Rebuilding Place in the Urban Space

"A community’s physical form, rather than its land uses, is its most intrinsic and enduring characteristic." [Katz, EPA] This blog focuses on place and placemaking and all that makes it work--historic preservation, urban design, transportation, asset-based community development, arts & cultural development, commercial district revitalization, tourism & destination development, and quality of life advocacy--along with doses of civic engagement and good governance watchdogging.

Monday, September 07, 2020

Letter to the editor in the Washington Post about passenger railroad service to the Eastern Shore

-- "The Eastern Shore has been beyond the reach of the railroads for too long"

The author calls for passenger railroad service to Maryland's Eastern Shore.

I wrote a couple comments on the letter, but it made me realize I need to update some of my previous writings and extend the argument in a couple areas, given that I first called for a merged passenger railroad system for the multi-state region in 2006.

1. Last October's piece, "A "Transformational Projects Action Plan" for a statewide passenger railroad program in Maryland," called for a full statewide plan for railroad passenger service in Maryland.

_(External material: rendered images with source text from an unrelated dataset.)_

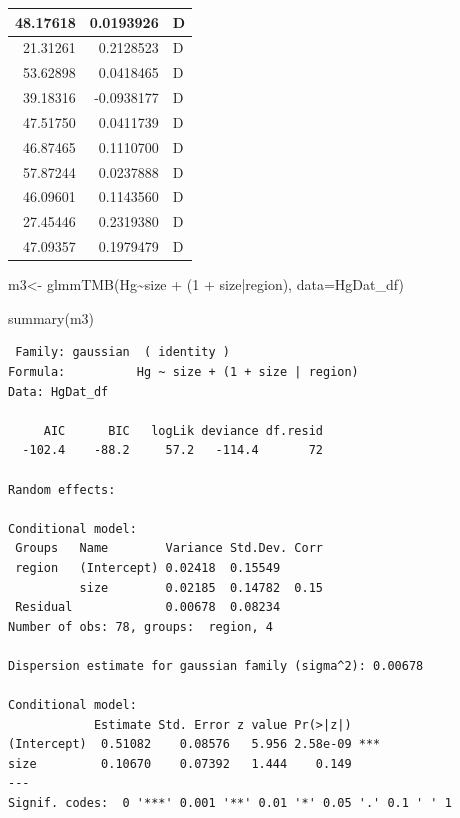 \documentclass[
  letterpaper,
  DIV=11,
  numbers=noendperiod]{scrartcl}
\newenvironment{Shaded}{\begin{snugshade}}{\end{snugshade}}
\newcommand{\AttributeTok}[1]{\textcolor[rgb]{0.40,0.45,0.13}{#1}}
\newcommand{\DecValTok}[1]{\textcolor[rgb]{0.68,0.00,0.00}{#1}}
\newcommand{\FunctionTok}[1]{\textcolor[rgb]{0.28,0.35,0.67}{#1}}
\newcommand{\NormalTok}[1]{\textcolor[rgb]{0.00,0.23,0.31}{#1}}
\newcommand{\OtherTok}[1]{\textcolor[rgb]{0.00,0.23,0.31}{#1}}
\newcommand{\SpecialCharTok}[1]{\textcolor[rgb]{0.37,0.37,0.37}{#1}}
\begin{document}
\begin{table}
\begin{tabular}[t]{r|r|l}
\hline
48.17618 & 0.0193926 & D\\
\hline
21.31261 & 0.2128523 & D\\
\hline
53.62898 & 0.0418465 & D\\
\hline
39.18316 & -0.0938177 & D\\
\hline
47.51750 & 0.0411739 & D\\
\hline
46.87465 & 0.1110700 & D\\
\hline
57.87244 & 0.0237888 & D\\
\hline
46.09601 & 0.1143560 & D\\
\hline
27.45446 & 0.2319380 & D\\
\hline
47.09357 & 0.1979479 & D\\
\hline
\end{tabular}
\end{table}

\begin{Shaded}
\begin{Highlighting}[]
\NormalTok{m3}\OtherTok{\textless{}{-}} \FunctionTok{glmmTMB}\NormalTok{(Hg}\SpecialCharTok{\textasciitilde{}}\NormalTok{size }\SpecialCharTok{+}\NormalTok{ (}\DecValTok{1} \SpecialCharTok{+}\NormalTok{ size}\SpecialCharTok{|}\NormalTok{region), }\AttributeTok{data=}\NormalTok{HgDat\_df)}

\FunctionTok{summary}\NormalTok{(m3)}
\end{Highlighting}
\end{Shaded}

\begin{verbatim}
 Family: gaussian  ( identity )
Formula:          Hg ~ size + (1 + size | region)
Data: HgDat_df

     AIC      BIC   logLik deviance df.resid 
  -102.4    -88.2     57.2   -114.4       72 

Random effects:

Conditional model:
 Groups   Name        Variance Std.Dev. Corr 
 region   (Intercept) 0.02418  0.15549       
          size        0.02185  0.14782  0.15 
 Residual             0.00678  0.08234       
Number of obs: 78, groups:  region, 4

Dispersion estimate for gaussian family (sigma^2): 0.00678 

Conditional model:
            Estimate Std. Error z value Pr(>|z|)    
(Intercept)  0.51082    0.08576   5.956 2.58e-09 ***
size         0.10670    0.07392   1.444    0.149    
---
Signif. codes:  0 '***' 0.001 '**' 0.01 '*' 0.05 '.' 0.1 ' ' 1
\end{verbatim}
\end{document}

It acknowledged a need to include the Eastern Shore, but not a lot of guidance how to do it.

The Electric Line

(Back in the days of interurban service, there was a system that connected Washington, Baltimore, and Annapolis, but since that railroad went out of business in the late 1920s, connections between Baltimore and Annapolis and Washington and Annapolis atrophied.)



2. The entry includes a historical map link, but I failed to mention that historically, rail service for the Eastern Shore emanated from Philadelphia and Wilmington.

Ideally, planning for a third span of the Chesapeake Bay Bridge, connecting Annapolis to the Eastern Shore, ought to include railroad services/transit. 

To fully work, it probably should include ferry services, which I didn't mention.

-- "Instead of a third Chesapeake Bay Bridge, why not start out with a fast ferry from Rock Hall to Baltimore?," 2018

Some of the German transport associations, like Hamburg, include ferries, as does London.  The SF Bay, Boston--run by the MBTA, and Puget Sound have extensive ferry systems, as do other cities around the world.

DC could have a ferry system too, although there are big hurdles, because the rivers aren't well-located vis-à-vis the area's office districts and major destinations.

-- "Metrorail shutdown south of AlexandriaNational Airport would have been a good opportunity to promote ferry service," 2019

3. In "The answer is: Create a single multi-state/regional multi-modal transit planning, management, and operations authority association" (2017) I outline a multi-regional system for transit planning in DC, Maryland, and Virginia, based on the German transport association model.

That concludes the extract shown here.